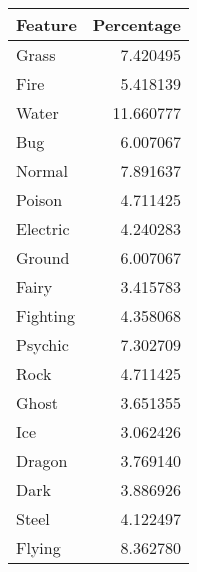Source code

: \documentclass[border=1mm]{standalone}
\begin{document}
\begin{table}
\centering
\begin{tabular}[t]{l|r}
\hline
Feature & Percentage\\
\hline
Grass & 7.420495\\
\hline
Fire & 5.418139\\
\hline
Water & 11.660777\\
\hline
Bug & 6.007067\\
\hline
Normal & 7.891637\\
\hline
Poison & 4.711425\\
\hline
Electric & 4.240283\\
\hline
Ground & 6.007067\\
\hline
Fairy & 3.415783\\
\hline
Fighting & 4.358068\\
\hline
Psychic & 7.302709\\
\hline
Rock & 4.711425\\
\hline
Ghost & 3.651355\\
\hline
Ice & 3.062426\\
\hline
Dragon & 3.769140\\
\hline
Dark & 3.886926\\
\hline
Steel & 4.122497\\
\hline
Flying & 8.362780\\
\hline
\end{tabular}
\end{table}
\end{document}
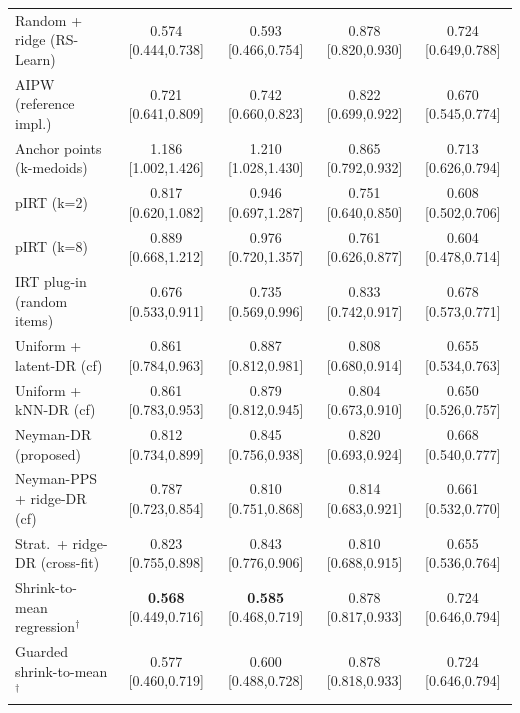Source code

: \begin{tabular}{l cccc}
Random + ridge (RS-Learn) & 0.574 {\scriptsize[0.444,0.738]} & 0.593 {\scriptsize[0.466,0.754]} & 0.878 {\scriptsize[0.820,0.930]} & 0.724 {\scriptsize[0.649,0.788]} \\
AIPW (reference impl.) & 0.721 {\scriptsize[0.641,0.809]} & 0.742 {\scriptsize[0.660,0.823]} & 0.822 {\scriptsize[0.699,0.922]} & 0.670 {\scriptsize[0.545,0.774]} \\
Anchor points (k-medoids) & 1.186 {\scriptsize[1.002,1.426]} & 1.210 {\scriptsize[1.028,1.430]} & 0.865 {\scriptsize[0.792,0.932]} & 0.713 {\scriptsize[0.626,0.794]} \\
pIRT (k=2) & 0.817 {\scriptsize[0.620,1.082]} & 0.946 {\scriptsize[0.697,1.287]} & 0.751 {\scriptsize[0.640,0.850]} & 0.608 {\scriptsize[0.502,0.706]} \\
pIRT (k=8) & 0.889 {\scriptsize[0.668,1.212]} & 0.976 {\scriptsize[0.720,1.357]} & 0.761 {\scriptsize[0.626,0.877]} & 0.604 {\scriptsize[0.478,0.714]} \\
IRT plug-in (random items) & 0.676 {\scriptsize[0.533,0.911]} & 0.735 {\scriptsize[0.569,0.996]} & 0.833 {\scriptsize[0.742,0.917]} & 0.678 {\scriptsize[0.573,0.771]} \\
Uniform + latent-DR (cf) & 0.861 {\scriptsize[0.784,0.963]} & 0.887 {\scriptsize[0.812,0.981]} & 0.808 {\scriptsize[0.680,0.914]} & 0.655 {\scriptsize[0.534,0.763]} \\
Uniform + kNN-DR (cf) & 0.861 {\scriptsize[0.783,0.953]} & 0.879 {\scriptsize[0.812,0.945]} & 0.804 {\scriptsize[0.673,0.910]} & 0.650 {\scriptsize[0.526,0.757]} \\
Neyman-DR (proposed) & 0.812 {\scriptsize[0.734,0.899]} & 0.845 {\scriptsize[0.756,0.938]} & 0.820 {\scriptsize[0.693,0.924]} & 0.668 {\scriptsize[0.540,0.777]} \\
Neyman-PPS + ridge-DR (cf) & 0.787 {\scriptsize[0.723,0.854]} & 0.810 {\scriptsize[0.751,0.868]} & 0.814 {\scriptsize[0.683,0.921]} & 0.661 {\scriptsize[0.532,0.770]} \\
Strat.\ + ridge-DR (cross-fit) & 0.823 {\scriptsize[0.755,0.898]} & 0.843 {\scriptsize[0.776,0.906]} & 0.810 {\scriptsize[0.688,0.915]} & 0.655 {\scriptsize[0.536,0.764]} \\
Shrink-to-mean regression$^\dagger$ & \textbf{0.568} {\scriptsize[0.449,0.716]} & \textbf{0.585} {\scriptsize[0.468,0.719]} & 0.878 {\scriptsize[0.817,0.933]} & 0.724 {\scriptsize[0.646,0.794]} \\
Guarded shrink-to-mean$^\dagger$ & 0.577 {\scriptsize[0.460,0.719]} & 0.600 {\scriptsize[0.488,0.728]} & 0.878 {\scriptsize[0.818,0.933]} & 0.724 {\scriptsize[0.646,0.794]} \\

\end{tabular}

- _Problem to solve_: Where the material contains a line with "dagger", return that line.

- _Output for this task_:
Shrink-to-mean regression$^\dagger$ & \textbf{0.568} {\scriptsize[0.449,0.716]} & \textbf{0.585} {\scriptsize[0.468,0.719]} & 0.878 {\scriptsize[0.817,0.933]} & 0.724 {\scriptsize[0.646,0.794]} \\
Guarded shrink-to-mean$^\dagger$ & 0.577 {\scriptsize[0.460,0.719]} & 0.600 {\scriptsize[0.488,0.728]} & 0.878 {\scriptsize[0.818,0.933]} & 0.724 {\scriptsize[0.646,0.794]} \\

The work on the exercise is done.